The 025 has a automatic on for 20 minutes on start up whether you have reached your set temp or not. If you have her set for 200 and it's only been on for 10 minutes it's going to keep raising the temp until it hits it's 20 minutes, that is to get the wood smoking. 300 seems a bit high I don't think mine has ever got that high on a start of a cook but if you by chance shut it off and restart it, it will do the same 20 minute heat up as if it was cold.
In the end I wouldn't worry just yet. Get that smoker filled with some meat and the temp should control itself better than when empty, and you will also find the more it gets seasoned for some reason it holds it's temps better. It just likes to get used I think.
If by chance you still have a problem check your temp with another thermometer and if it's still not right call service, they will make it right in quick fashion.
quote:
Originally posted by Jjliver:After looking inside it is getting pretty black in there (on the walls of the box) with what looks like some "dripping" on the door. Is it possible to "over-season" so quickly?
Man that was a quick turn around! lol I think it' time to cook something Cool
Sweet!,but 1st we all have your 1st Newbie pop quiz,whatcha gonna do when the PB hits the plateau? and how long does the plateau last?
CAL,
He did have one of those Bradly things at one time if I remember, he might not be as green as we were at that stage of our cooking career. Smiler
I was hoping to get him to do a little reading, somehow , I gotta feeling that some of Smokin's 101s might be a good thing to read, even for some of the old wil'y cooks.

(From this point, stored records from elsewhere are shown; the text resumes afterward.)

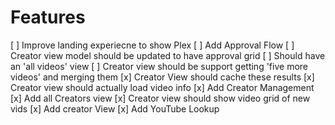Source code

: # Features


[ ] Improve landing experiecne to show Plex
[ ] Add Approval Flow
[ ] Creator view model should be updated to have approval grid
[ ] Should have an 'all videos' view
[ ] Creator view should be support getting 'five more videos' and merging them
[x] Creator View should cache these results
[x] Creator view should actually load video info
[x] Add Creator Management
[x] Add all Creators view
[x] Creator view should show video grid of new vids
[x] Add creator View
[x] Add YouTube Lookup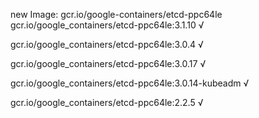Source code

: new Image: gcr.io/google-containers/etcd-ppc64le
gcr.io/google_containers/etcd-ppc64le:3.1.10 √

gcr.io/google_containers/etcd-ppc64le:3.0.4 √

gcr.io/google_containers/etcd-ppc64le:3.0.17 √

gcr.io/google_containers/etcd-ppc64le:3.0.14-kubeadm √

gcr.io/google_containers/etcd-ppc64le:2.2.5 √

By the way, I wasn't green...I was GREEEEEEEEEEEN! LOL
quote:
Originally posted by cal:
I was hoping to get him to do a little reading, somehow , I gotta feeling that some of Smokin's 101s might be a good thing to read, even for some of the old wil'y cooks.

By the way, I wasn't green...I was GREEEEEEEEEEEN! LOL

Amen, I think I would have rated myself as a twig, not even a tree, let alone green. Smiler
I think I got the hang of this bugger. Quite different than the old Bradley. What a fantastic smoker!!! Butt should be ready in about an hour!! Nothing like beer and butt at 1 in the AM!!! Cheers!